Thursday, July 23, 2015

ISI, Nalanda, FTII, etc., etc.


  1. R. Ramachandran has an update on the Bimal Roy affair at the Indian Statistical Institute, Kolkata -- A twist in the ISI tale.

  2. Arunabha Bagchi has an op-ed in The Stateman -- Autonomy of Learning -- in which he lists all the known cases of government interference in academic institutions and bodies such as ICHR. It's a very long list indeed.

  3. Bagchi, of course, starts with the now famous critique of the present government by Amartya Sen (published in no less an outlet than NYRB): The stormy revival of an international university.

Here's an excerpt from the first article.

After humiliating the former Director of an institution of national importance and vitiating the atmosphere, the government does an about-turn and tries to save face by appointing him head of a cryptology centre. [...]

The current events at the ISI have resulted in a legal notice being served on the Chairman and the institute by two ISI faculty members (who were at the council meeting on April 23), two petitions being filed in the Calcutta High Court against the government (one by three academics, including two ISI faculty members, one of whom is also a council member, and a member of the ISI society who is a professor at Calcutta University, and the second by Bimal Roy himself), an online petition (www.change.org) being signed by over 2,000 people, and an open letter to the President of India from the International Association for Cryptologic Research (IACR).

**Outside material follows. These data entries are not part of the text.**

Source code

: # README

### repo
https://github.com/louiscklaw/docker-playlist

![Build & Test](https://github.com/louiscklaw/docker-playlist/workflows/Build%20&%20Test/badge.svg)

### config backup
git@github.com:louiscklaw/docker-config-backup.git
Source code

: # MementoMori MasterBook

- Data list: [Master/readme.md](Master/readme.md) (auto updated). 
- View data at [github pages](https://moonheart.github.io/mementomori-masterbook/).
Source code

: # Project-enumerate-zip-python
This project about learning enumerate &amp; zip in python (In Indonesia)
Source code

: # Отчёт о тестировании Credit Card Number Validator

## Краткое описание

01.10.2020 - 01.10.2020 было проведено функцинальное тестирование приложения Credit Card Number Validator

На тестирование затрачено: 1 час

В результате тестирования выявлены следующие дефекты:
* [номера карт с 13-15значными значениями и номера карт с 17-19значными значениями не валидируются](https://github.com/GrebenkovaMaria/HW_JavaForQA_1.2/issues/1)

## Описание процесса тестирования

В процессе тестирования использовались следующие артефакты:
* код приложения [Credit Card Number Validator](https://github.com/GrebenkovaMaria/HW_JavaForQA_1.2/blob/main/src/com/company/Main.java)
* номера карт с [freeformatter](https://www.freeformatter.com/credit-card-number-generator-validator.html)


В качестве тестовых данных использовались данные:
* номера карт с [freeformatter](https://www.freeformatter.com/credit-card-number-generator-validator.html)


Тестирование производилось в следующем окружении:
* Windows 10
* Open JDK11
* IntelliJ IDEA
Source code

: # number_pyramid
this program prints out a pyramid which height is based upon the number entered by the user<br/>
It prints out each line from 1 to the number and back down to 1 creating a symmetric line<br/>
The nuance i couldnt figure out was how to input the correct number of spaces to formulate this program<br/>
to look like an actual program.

But the Ministry of Statistics and Programme Implementation (MoSPI) does not seem inclined to resolve the issue in a fair, just and democratic way. Significantly, the Ministry, having made all the allegations against Roy, has not served any show-cause notice or a charge sheet, let alone institute, as demanded by the online petition, a “proper public investigation into the allegations… and a proper hearing by the council”.